By Pascal Dinglinger

Figure 1 – The Thwaites (Doomsday) Glacier Tongue in West Antarctica. The extent of its area is more than twice the size of Austria, and it is considered an important indicator of the impacts of climate change. For this reason, The Glacier is the focus of numerous studies using mathematical modeling, such as those conducted by the International Thwaites Glacier Collaboration (ITGC).

What do bridges, airplanes, and climate have in common? They can all be described using various mathematical models. But how exactly do these models work, and what role does mathematics play in them? Join us on a short journey through a world full of complex phenomena. Find out here about the role mathematical models play in practice. We’ll show you how they can help us better understand climate change and enable researchers to calculate the impact of gigantic glaciers like Thwaites on global sea levels.

Some may still remember the mathematical tools from their school days: trigonometry, binomial formulas, curve sketching, and much more. For engineers and climate researchers, mathematical modeling represents a combination of these familiar tools and newer, more complex methods. Mathematical modeling is like a toolbox equipped with the right tools to address real problems and questions. Partial differential equations (PDEs), among other methods, are used to mathematically express complex systems. An example of this is the Navier-Stokes equation, which is used to describe, among other things, the flow of liquids and gases. With these tools, climate change and the melting of glaciers can also be formulated as mathematical problems. [2]

There are some specific terms that we want to take a closer look at.

Domains and systems – Where are we and what are we doing?

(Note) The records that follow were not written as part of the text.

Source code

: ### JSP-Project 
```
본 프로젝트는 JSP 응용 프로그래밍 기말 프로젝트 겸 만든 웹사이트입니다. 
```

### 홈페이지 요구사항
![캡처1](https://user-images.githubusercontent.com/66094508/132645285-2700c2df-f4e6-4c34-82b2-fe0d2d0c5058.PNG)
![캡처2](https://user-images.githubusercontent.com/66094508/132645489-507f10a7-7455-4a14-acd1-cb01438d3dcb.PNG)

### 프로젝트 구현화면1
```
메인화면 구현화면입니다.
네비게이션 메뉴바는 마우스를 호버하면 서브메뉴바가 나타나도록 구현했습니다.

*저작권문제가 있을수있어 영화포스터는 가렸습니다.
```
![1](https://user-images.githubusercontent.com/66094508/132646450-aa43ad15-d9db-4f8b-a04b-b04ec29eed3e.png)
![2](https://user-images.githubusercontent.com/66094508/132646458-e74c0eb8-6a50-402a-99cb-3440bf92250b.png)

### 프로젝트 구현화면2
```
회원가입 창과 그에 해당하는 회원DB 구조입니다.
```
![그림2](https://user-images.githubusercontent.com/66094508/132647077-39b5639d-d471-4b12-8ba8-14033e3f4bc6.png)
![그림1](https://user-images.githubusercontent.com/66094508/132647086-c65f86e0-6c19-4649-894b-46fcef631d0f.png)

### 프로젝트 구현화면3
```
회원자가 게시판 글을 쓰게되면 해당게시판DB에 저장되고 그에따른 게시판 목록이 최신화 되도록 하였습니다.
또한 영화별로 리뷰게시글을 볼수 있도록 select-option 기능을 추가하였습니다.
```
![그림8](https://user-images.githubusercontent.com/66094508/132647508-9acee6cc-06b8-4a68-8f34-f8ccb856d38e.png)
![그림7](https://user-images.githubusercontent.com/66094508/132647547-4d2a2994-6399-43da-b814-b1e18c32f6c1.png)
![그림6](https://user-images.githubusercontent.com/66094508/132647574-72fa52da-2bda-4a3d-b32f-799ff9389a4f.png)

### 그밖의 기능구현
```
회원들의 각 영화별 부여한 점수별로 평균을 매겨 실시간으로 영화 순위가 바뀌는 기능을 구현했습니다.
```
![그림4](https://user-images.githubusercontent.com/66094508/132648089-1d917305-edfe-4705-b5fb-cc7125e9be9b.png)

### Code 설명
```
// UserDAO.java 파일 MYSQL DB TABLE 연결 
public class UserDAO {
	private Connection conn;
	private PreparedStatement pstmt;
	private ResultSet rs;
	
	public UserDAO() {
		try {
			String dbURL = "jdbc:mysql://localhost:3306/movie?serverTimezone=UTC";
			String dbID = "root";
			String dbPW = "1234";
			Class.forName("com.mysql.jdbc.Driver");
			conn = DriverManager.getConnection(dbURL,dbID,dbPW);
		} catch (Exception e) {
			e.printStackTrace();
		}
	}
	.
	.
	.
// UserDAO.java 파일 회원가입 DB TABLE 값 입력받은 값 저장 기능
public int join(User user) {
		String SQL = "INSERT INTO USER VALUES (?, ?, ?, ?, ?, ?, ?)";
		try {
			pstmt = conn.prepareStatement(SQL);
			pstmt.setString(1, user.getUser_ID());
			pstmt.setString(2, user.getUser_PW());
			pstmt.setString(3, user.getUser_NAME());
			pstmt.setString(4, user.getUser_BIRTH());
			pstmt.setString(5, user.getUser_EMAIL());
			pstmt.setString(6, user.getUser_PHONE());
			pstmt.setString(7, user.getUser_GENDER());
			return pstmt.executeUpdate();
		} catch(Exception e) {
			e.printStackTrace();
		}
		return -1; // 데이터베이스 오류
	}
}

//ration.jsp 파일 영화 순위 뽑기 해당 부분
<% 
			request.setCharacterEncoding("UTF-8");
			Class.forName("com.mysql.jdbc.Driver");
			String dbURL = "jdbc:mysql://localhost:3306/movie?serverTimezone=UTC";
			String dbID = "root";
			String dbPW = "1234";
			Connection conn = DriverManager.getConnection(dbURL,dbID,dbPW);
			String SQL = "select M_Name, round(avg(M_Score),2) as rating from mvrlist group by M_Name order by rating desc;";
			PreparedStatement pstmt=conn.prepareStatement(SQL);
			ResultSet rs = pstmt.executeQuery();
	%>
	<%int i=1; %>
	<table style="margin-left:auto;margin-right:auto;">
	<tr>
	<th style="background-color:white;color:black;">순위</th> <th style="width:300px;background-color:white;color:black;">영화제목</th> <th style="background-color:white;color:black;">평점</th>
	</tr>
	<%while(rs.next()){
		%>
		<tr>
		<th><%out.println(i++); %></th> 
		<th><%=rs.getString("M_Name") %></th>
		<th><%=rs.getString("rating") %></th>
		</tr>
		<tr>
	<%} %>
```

When developing a mathematical model, you usually start by looking at the domain and the system. But what do these terms actually mean? Imagine you are an architect and you receive the task of building a house. The domain is the location where the house is to be built. You need to understand the soil composition, the climatic conditions, and the applicable regulations. Only once you have understood the domain can you begin designing the house. The system then includes the concrete objects, such as bricks, roof tiles and windows, that make up the house.

The situation is similar in mathematical modeling. In the case of the Thwaites Glacier, the area over which the glacier extends is considered the domain. Before the modeling can begin, a better understanding of the domain is required. Scientists rely on a variety of measurements for this, such as satellite images or expeditions to the glacier. Various experts come together to combine their domain knowledge.

Thwaites Glacier:

The domain and system of the Thwaites Glacier are extremely complex. The glacier covers not only a huge area (192,000 km2) but is also changing rapidly. The surface of the glacier moves at a rate of more than 2 kilometers per year in some areas, and Thwaites alone contributes 4% to the global rise in sea levels. If it were to completely collapse, the oceans would rise globally by 65 centimeters. [3]

A mathematical model is ultimately a simplified representation of a system. It consists of equations and variables that describe the relationships between the various elements of the system. The domain is not only the space in which the model operates, but it becomes an integral part of the model itself. The goal is to predict the behavior of the system and understand how it will respond to various changes. Successful modeling therefore requires not only a deep understanding of the domain but also careful development of the model itself.

Deterministic Models

Back to climate change: There are several options for the type of model we can use. The previously mentioned Navier-Stokes equation is often used for so-called deterministic models. Such a model is based on clearly defined relationships between cause and effect. For example, an ice cube melts much faster the warmer the surrounding environment is. The combination of all possible causes and effects can also be expressed with equations.

In a deterministic model, one looks at the influences that make up the majority of the system. Scientists must make the decision on how detailed the model should be. The more influences and effects are taken into account in the model, the more complex and difficult it becomes to calculate the model. Each component has a clearly measurable influence on the overall system. This and a few other points are very important for mathematicians, in order to prove that a model and the calculated solution match uniquely with each other. An example of such simplifications can be seen in the following illustration, where the glacier is divided into smaller sections. In addition, different equations are also used, for example, to estimate the impact of friction between the glacier and the seabed. Simpler equations often make modeling considerably easier.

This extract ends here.